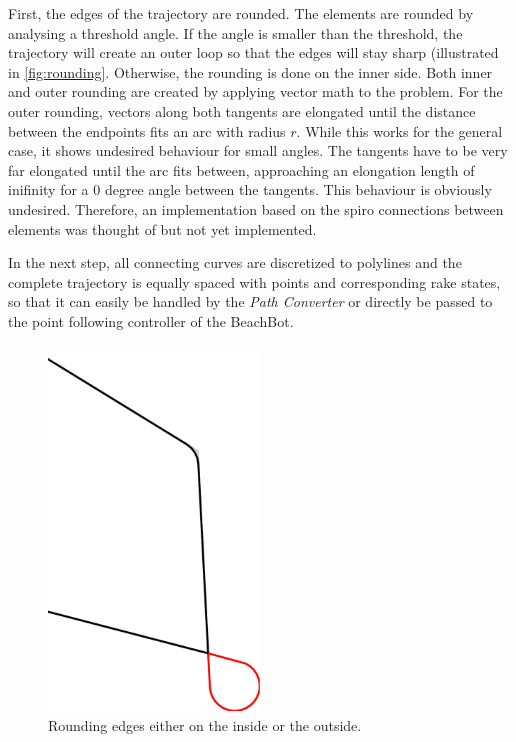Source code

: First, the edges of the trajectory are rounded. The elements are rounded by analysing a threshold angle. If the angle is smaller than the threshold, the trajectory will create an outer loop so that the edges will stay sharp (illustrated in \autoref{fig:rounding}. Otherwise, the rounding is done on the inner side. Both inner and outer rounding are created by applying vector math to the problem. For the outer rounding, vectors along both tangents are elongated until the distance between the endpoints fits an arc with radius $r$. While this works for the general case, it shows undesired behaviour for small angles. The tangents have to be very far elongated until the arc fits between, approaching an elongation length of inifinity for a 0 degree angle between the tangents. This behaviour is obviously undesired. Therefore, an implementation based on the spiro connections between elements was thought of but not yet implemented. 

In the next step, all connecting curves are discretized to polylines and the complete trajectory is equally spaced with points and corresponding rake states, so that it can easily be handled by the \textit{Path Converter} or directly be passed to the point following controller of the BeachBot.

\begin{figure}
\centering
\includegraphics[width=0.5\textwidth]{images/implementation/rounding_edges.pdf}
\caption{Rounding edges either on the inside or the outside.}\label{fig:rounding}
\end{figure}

◆ What to do:
Both ends count here. Reproduce exactly the lines from the one containing "In the next" through the end of the listing.

◆ Solved problem:
In the next step, all connecting curves are discretized to polylines and the complete trajectory is equally spaced with points and corresponding rake states, so that it can easily be handled by the \textit{Path Converter} or directly be passed to the point following controller of the BeachBot.

\begin{figure}
\centering
\includegraphics[width=0.5\textwidth]{images/implementation/rounding_edges.pdf}
\caption{Rounding edges either on the inside or the outside.}\label{fig:rounding}
\end{figure}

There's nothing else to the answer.